While the Loa of the shadow hunter have not been mentioned in game, it's still worthwhile to give them a brief once-over:
- Legba: Legba is the Loa of speed, and grants shadow hunters his speed as well as his grace.
- Dambala: Dambala is yet another serpent Loa, no relation to any of the various other snake gods and goddesses mentioned above. He teaches shadow hunters the art of moving silently and swiftly.
- Lukou: Lukou is the Loa of Healing and Respite, and grants shadow hunters the ability to heal. While Lukou can grant the ability to heal, she has no power over the undead, like Holy magic commonly practiced by priests and paladins.

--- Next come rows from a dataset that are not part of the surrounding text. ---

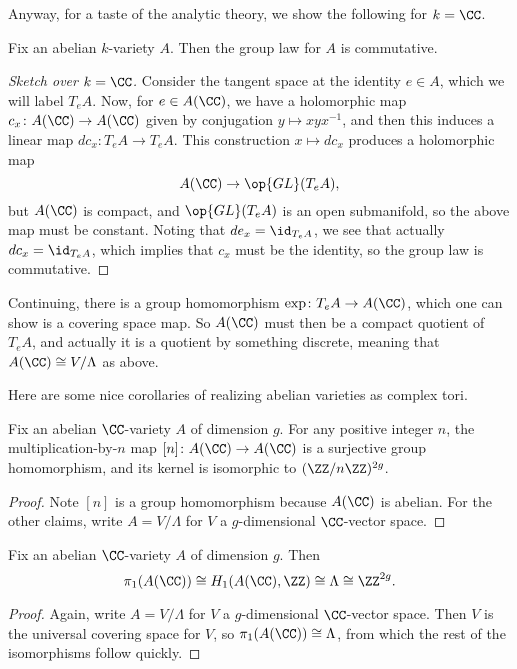 \documentclass[../notes.tex]{subfiles}
\begin{document}
Anyway, for a taste of the analytic theory, we show the following for $k=\CC$.
\begin{proposition}
	Fix an abelian $k$-variety $A$. Then the group law for $A$ is commutative.
\end{proposition}
\begin{proof}[Sketch over $k=\CC$]
	Consider the tangent space at the identity $e\in A$, which we will label $T_eA$. Now, for $e\in A(\CC)$, we have a holomorphic map $c_x\colon A(\CC)\to A(\CC)$ given by conjugation $y\mapsto xyx^{-1}$, and then this induces a linear map $dc_x\colon T_eA\to T_eA$. This construction $x\mapsto dc_x$ produces a holomorphic map
	\[A(\CC)\to\op{GL}(T_eA),\]
	but $A(\CC)$ is compact, and $\op{GL}(T_eA)$ is an open submanifold, so the above map must be constant. Noting that $de_x=\id_{T_eA}$, we see that actually $dc_x=\id_{T_eA}$, which implies that $c_x$ must be the identity, so the group law is commutative.
\end{proof}
\begin{remark} \label{rem:ab-var-is-torus}
	Continuing, there is a group homomorphism $\exp\colon T_eA\to A(\CC)$, which one can show is a covering space map. So $A(\CC)$ must then be a compact quotient of $T_eA$, and actually it is a quotient by something discrete, meaning that $A(\CC)\cong V/\Lambda$ as above.
\end{remark}
Here are some nice corollaries of realizing abelian varieties as complex tori.
\begin{corollary} \label{cor:mul-by-n-iso}
	Fix an abelian $\CC$-variety $A$ of dimension $g$. For any positive integer $n$, the multiplication-by-$n$ map $[n]\colon A(\CC)\to A(\CC)$ is a surjective group homomorphism, and its kernel is isomorphic to $(\ZZ/n\ZZ)^{2g}$.
\end{corollary}
\begin{proof}
	Note $[n]$ is a group homomorphism because $A(\CC)$ is abelian. For the other claims, write $A=V/\Lambda$ for $V$ a $g$-dimensional $\CC$-vector space.
\end{proof}
\begin{corollary}
	Fix an abelian $\CC$-variety $A$ of dimension $g$. Then
	\[\pi_1(A(\CC))\cong H_1(A(\CC),\ZZ)\cong\Lambda\cong\ZZ^{2g}.\]
\end{corollary}
\begin{proof}
	Again, write $A=V/\Lambda$ for $V$ a $g$-dimensional $\CC$-vector space. Then $V$ is the universal covering space for $V$, so $\pi_1(A(\CC))\cong\Lambda$, from which the rest of the isomorphisms follow quickly.
\end{proof}
\end{document}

- Ogoun: Ogoun is the Loa of war and teaches shadow hunters the art of hexes and curses.
- Shango: Shango is a Loa god who is the controller of the Realm of Storms -- essentially, he's a thunder god. He teaches the shadow hunter how to throw lightning in the form of "stormspears."
- Samedi: Interestingly, Samedi is the god of death and the restful sleep of the dead, and is a reference to the Loa that Bwonsamdi references -- Baron Semedi, the Loa of the dead in Haitian voudou. Bwonsamdi may be Blizzard's effort to bring these little known Loa into World of Warcraft, though whether we will see any of the other Loa listed here mentioned is unknown.
The limited amount of information involving troll Loa and gods can be frustrating to those trying to research troll lore. However for the active roleplayer it presents a unique kind of open canvas -- trolls have gods for just about everything
under the sun, and the number of gods in the troll pantheon has never been fully defined. This leaves an almost limitless amount of room to play when roleplaying a troll character, and creates all kinds of opportunities for myths and legends. Need a god? Make one up -- the trolls have so many, it's not far-fetched at all to produce one that was previously unheard of.
While the Ancients of night elf lore are not only benevolent for the most part, but take an active role in shaping the world, the Loa and gods of the trolls are far more subtle in their efforts. They don't seem to intervene unless they are actively called upon, or channeled into some sort of avatar to do their work for them. The Ancients actively participated in the War of the Ancients because they saw the world in peril -- the Loa on the other hand were completely absent from the picture, busy with their own purposes. Whether or not we see any more of these Eternals come Cataclysm
has yet to be seen -- although rumors abound about the efforts to destroy Hakkar in Zul'Gurub, and how they may not have been as effective as previously thought...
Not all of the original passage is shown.